Iran Displays Advanced New Weapons

New Brief — May 12, 2014

New Iranian cruise missile the Ya Ali. Click to enlarge

Over the past few years and prompted by the implicit threat of impending Western military strikes, Iran has steadily developed its defence capability.
While American politicians would probably be loath to admit it, Iran’s growing defence capabilities have probably deterred U.S. airstrikes on its disputed nuclear program.
Although Western ‘experts’ might dispute the level of development achieved, by its own efforts Iran has grown into a regional military power of some sophistication and magnitude.
It is not another Iraq; to be sure. It is much more formidable and technically accomplished and Western military intelligence knows this.
This is why the long anticipated military strike on Iran has yet to materialise. This is also why, in its place we’ve seen subterfuge and the repeated assassinations of Iranian scientists.
Hesitant to confront Iran directly, as they once did with Iraq, Western powers have instead resorted to assassinations, sabotage and efforts to foment internal dissent.
This hasn’t been entirely successful and Iran has continued to develop nonetheless.
Given recent its experiences in Afghanistan and Iraq, the U.S. has little stomach for another all-out conflict, which is why its more recent military escapades have been covert or fought with proxies as in Syria.
So recent developments in Iran must be making U.S. military planners and technocrats heartily sick.
After all America has the most powerful, most sophisticated and lavishly funded military on the planet. In recent decades it has fought three major conflicts against relatively ill-equipped and unsophisticated opponents — Vietnam, Iraq and Afghanistan — and in each case America has been unable to win an outright victory.
In each conflict the U.S. finally withdrew, or plans to withdraw in Afghanistan, while its proxies fought a rear guard action as it did so. Effectively covering what was essentially a retreat.
In each case America wasn’t able to capitalise militarily on its obvious technical superiority. So recent news from Iran is unlikely to be welcomed by U.S. military technocrats.

Ayatollah Ali Khamenei views the Third of Khordad Air Defence system. Click to enlarge

On Sunday Iran unveiled a range of new and enhanced weapons which mark a new level of sophistication in the country’s weapons development.
The weapons have been almost entirely indigenously developed and among them was a new air defence system capable of tracking multiple targets.
The ‘Third of Kordad air defence system can track and engage up to four different airborne targets simultaneously at a distance of fifty kilometres.
An Iranian Revolutionary Guards Corps commander said the Third of Kordad could be compared to the Russian S-300 and that its range will be increased to 100km and then 200km in future.
The Third of Khordad air defense system can trace and target fighter jets, bombers and cruise missiles to a maximum altitude of 25,000 meters.
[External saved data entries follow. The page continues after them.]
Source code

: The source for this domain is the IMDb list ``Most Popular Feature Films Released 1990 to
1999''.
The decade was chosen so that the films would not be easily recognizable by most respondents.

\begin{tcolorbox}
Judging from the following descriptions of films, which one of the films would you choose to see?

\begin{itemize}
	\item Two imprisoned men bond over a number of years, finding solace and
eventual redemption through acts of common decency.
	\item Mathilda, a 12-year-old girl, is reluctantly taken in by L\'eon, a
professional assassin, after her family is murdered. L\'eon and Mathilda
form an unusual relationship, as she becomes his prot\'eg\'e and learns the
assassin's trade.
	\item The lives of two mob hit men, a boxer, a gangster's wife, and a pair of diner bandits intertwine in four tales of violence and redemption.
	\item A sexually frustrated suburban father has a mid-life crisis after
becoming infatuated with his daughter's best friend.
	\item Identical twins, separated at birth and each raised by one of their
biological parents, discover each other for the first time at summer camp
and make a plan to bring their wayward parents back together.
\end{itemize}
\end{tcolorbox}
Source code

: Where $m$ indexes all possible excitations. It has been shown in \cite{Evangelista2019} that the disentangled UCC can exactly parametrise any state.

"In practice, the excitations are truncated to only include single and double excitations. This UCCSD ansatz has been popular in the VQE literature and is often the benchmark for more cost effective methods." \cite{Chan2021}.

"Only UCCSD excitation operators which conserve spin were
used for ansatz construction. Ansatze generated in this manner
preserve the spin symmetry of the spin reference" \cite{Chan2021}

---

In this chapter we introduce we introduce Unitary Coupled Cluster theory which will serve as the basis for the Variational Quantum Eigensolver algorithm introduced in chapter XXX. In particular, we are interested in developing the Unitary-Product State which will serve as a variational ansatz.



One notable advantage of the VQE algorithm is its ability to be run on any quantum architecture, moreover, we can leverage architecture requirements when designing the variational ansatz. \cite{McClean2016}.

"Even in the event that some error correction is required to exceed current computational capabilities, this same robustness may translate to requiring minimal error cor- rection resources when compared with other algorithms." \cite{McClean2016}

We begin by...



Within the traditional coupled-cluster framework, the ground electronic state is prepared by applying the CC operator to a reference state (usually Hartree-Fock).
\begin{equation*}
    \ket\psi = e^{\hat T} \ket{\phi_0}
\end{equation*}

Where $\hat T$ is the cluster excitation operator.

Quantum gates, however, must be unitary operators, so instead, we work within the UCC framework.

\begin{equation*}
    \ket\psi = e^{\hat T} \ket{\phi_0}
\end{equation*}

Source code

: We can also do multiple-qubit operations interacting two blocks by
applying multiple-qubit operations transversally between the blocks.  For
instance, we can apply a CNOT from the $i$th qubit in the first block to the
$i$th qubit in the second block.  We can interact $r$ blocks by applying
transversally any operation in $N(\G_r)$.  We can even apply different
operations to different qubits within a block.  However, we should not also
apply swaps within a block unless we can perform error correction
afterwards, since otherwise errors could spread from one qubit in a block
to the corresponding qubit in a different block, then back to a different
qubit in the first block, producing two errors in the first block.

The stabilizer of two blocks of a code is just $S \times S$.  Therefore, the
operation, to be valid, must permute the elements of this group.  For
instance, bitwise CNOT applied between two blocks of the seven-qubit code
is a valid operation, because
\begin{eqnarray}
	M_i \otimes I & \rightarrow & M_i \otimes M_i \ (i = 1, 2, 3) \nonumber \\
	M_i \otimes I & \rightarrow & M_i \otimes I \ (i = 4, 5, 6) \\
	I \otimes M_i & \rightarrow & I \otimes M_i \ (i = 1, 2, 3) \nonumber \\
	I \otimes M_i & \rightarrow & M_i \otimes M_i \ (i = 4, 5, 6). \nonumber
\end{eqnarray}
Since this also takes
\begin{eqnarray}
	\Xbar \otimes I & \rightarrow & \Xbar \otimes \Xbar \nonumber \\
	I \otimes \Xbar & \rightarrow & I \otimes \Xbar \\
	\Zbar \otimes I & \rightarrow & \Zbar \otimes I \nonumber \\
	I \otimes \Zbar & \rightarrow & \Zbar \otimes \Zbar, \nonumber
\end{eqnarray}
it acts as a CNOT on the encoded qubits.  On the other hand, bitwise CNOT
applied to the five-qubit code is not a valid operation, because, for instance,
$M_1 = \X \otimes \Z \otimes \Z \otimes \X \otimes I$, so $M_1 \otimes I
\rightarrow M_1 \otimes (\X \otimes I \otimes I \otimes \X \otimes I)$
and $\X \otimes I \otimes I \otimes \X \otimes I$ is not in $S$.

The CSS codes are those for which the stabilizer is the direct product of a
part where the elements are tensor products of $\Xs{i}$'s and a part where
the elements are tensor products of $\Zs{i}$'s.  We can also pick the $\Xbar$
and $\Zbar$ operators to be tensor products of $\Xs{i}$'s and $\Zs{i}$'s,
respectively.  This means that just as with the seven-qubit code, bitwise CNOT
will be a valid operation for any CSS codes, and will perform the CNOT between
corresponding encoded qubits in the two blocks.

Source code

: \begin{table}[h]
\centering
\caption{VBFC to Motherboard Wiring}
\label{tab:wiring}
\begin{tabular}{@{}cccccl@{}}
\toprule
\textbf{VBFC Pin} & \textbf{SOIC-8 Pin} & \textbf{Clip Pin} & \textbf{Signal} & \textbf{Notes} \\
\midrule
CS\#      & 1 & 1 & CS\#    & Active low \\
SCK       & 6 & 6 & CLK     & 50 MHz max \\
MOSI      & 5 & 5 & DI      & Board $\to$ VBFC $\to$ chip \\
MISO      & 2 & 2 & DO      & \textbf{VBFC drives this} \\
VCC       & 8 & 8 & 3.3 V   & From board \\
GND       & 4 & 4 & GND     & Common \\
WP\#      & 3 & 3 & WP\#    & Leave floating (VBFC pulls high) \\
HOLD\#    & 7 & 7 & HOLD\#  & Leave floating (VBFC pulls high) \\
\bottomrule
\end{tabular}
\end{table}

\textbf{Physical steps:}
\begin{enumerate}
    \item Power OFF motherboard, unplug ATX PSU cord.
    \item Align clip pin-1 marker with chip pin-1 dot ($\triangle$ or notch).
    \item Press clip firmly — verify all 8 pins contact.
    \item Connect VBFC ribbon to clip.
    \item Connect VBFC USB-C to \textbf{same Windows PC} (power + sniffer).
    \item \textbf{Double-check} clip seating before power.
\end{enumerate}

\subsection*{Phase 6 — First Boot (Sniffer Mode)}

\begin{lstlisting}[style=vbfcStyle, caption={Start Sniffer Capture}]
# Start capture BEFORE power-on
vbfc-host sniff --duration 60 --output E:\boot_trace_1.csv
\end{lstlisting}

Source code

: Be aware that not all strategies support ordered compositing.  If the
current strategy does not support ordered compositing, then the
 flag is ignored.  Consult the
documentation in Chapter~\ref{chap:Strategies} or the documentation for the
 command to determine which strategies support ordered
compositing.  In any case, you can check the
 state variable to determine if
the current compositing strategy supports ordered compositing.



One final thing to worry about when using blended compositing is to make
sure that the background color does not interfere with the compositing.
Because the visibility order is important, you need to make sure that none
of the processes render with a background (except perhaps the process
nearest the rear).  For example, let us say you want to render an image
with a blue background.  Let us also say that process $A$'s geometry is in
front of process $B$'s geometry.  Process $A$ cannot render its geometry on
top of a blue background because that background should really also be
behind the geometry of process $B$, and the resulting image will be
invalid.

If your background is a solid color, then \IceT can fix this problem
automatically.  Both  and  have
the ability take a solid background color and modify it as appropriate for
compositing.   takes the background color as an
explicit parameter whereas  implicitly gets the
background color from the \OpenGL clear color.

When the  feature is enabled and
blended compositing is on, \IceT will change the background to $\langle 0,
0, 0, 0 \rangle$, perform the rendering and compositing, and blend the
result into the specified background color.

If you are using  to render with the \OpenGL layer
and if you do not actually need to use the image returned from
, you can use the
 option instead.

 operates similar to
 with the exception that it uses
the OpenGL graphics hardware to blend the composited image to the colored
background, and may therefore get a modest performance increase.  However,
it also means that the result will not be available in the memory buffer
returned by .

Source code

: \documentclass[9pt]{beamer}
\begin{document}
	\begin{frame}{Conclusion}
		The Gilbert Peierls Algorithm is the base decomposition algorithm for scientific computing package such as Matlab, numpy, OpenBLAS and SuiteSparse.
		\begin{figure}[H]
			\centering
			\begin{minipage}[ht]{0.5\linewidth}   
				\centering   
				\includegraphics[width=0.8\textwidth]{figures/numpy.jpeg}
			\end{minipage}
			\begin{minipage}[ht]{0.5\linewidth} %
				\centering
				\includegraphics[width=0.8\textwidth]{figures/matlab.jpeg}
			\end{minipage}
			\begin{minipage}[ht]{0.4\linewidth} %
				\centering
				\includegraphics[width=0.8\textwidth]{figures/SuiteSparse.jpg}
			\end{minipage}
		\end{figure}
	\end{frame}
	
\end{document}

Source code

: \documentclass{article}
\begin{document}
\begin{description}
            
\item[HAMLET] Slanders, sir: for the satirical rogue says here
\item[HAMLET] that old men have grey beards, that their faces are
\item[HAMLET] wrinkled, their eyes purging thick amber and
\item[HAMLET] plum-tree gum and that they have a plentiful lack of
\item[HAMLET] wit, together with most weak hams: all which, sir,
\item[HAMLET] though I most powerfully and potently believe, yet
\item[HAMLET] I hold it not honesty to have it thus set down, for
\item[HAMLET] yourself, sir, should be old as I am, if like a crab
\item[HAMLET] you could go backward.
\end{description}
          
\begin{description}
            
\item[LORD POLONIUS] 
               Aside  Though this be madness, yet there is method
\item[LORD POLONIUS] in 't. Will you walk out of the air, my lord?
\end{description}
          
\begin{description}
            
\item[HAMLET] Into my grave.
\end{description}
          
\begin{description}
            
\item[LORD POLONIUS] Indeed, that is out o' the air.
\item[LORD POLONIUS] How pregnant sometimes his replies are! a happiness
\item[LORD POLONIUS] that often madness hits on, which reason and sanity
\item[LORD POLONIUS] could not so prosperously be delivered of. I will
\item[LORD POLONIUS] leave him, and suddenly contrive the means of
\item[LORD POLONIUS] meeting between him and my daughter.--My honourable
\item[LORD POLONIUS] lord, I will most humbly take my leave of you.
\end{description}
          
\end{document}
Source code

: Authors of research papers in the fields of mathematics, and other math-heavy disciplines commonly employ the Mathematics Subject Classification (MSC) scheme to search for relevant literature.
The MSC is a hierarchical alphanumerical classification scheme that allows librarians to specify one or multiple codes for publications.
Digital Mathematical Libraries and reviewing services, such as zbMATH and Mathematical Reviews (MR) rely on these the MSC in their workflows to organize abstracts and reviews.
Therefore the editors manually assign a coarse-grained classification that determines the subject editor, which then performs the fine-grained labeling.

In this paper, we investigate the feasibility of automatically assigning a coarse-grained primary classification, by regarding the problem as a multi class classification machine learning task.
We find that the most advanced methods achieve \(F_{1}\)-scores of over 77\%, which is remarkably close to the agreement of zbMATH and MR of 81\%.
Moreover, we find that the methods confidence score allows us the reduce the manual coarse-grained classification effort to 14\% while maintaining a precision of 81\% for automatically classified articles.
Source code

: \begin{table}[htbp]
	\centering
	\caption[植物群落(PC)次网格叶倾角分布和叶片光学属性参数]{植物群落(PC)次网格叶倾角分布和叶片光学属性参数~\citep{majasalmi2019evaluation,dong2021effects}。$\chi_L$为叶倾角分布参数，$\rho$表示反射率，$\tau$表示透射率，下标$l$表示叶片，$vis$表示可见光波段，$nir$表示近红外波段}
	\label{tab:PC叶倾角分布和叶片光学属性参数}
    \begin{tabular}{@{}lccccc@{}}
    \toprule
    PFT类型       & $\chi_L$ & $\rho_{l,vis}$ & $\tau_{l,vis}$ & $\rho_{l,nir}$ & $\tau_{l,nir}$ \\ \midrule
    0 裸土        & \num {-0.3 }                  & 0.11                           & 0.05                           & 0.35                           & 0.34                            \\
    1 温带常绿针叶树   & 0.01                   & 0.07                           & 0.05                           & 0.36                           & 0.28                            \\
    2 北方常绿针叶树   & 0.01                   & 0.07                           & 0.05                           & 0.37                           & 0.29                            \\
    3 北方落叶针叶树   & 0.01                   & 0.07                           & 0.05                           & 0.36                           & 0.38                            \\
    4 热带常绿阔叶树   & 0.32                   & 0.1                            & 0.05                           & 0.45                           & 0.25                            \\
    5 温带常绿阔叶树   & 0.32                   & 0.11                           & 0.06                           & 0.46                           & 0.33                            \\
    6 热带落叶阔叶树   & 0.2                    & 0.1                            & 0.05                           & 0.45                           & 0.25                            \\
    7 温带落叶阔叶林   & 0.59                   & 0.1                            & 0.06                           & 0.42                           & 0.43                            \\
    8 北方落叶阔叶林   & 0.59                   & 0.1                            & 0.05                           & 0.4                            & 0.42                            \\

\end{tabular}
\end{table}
While the system itself is housed in a vehicle together with its radar, tracking and missile-launching systems, making it entirely mobile.

Zelzal missiles. Click to enlarge

During the exhibition by the Iranian Revolutionary Guards Corps, the Ayatollah Khamenei was also shown a new cruise missile the Ya Ali. With an effective range of over 700 kilometres the Ya Ali almost doubles the range of Iran’s cruise missile capability.
In addition the exhibition also featured an upgraded version of the short-range surface-to-surface missile the Zelzal. With a range of 300 kilometres, the upgrades enable the Zelzal to carry a warhead with 30 17 kilo Multiple Reentry Vehicles (MRV); effectively expanding the perimeter of its killing zone.
Thus making a Zelzal strike more deadly over a wider area and making it the weapon of choice for use against enemy runways, unfortified military installations and troop concentrations.

Iranian replica of RQ 170 drone. Click to enlarge

However, the highlight of the IRGC show was undoubtedly the unveiling of a back-engineered replica of America’s own RQ-170 military drone.
Based on the captured U.S. drone the IRGC seized control of while it flew a reconnaissance mission over Iran in 2011, the replica RQ-170 must seem like salt to the wounded pride of America’s technocrats.

The stealth drone’s existence was never officially acknowledged until Iran broadcast footage of the captured drone, largely intact.
Not only did Iran seize control of one of America’s most advanced military drones, they also broke its operating codes and deduced that it had flown 13 missions over Pakistan and Afghanistan.
In addition Iranian scientists also opened up a treasure trove of advanced military computer technology and now, to add insult to injury, Iran says it will equip its replica of the surveillance drone with an additional weapons capability.